Your task is to transcribe all of the data below exactly, omitting the images.

## GIVEN RECORDS
========================================

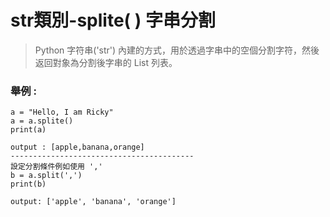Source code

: # str類別-splite( ) 字串分割
> Python 字符串('str') 內建的方式，用於透過字串中的空個分割字符，然後返回對象為分割後字串的 List 列表。
### 舉例 :
```
a = "Hello, I am Ricky"
a = a.splite()
print(a)

output : [apple,banana,orange]
-----------------------------------------
設定分割條件例如使用 ','
b = a.split(',')
print(b)

output: ['apple', 'banana', 'orange']
```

========================================

## ANSWER TO THE EXERCISE
Source code

: # str類別-splite( ) 字串分割
> Python 字符串('str') 內建的方式，用於透過字串中的空個分割字符，然後返回對象為分割後字串的 List 列表。
### 舉例 :
```
a = "Hello, I am Ricky"
a = a.splite()
print(a)

output : [apple,banana,orange]
-----------------------------------------
設定分割條件例如使用 ','
b = a.split(',')
print(b)

output: ['apple', 'banana', 'orange']
```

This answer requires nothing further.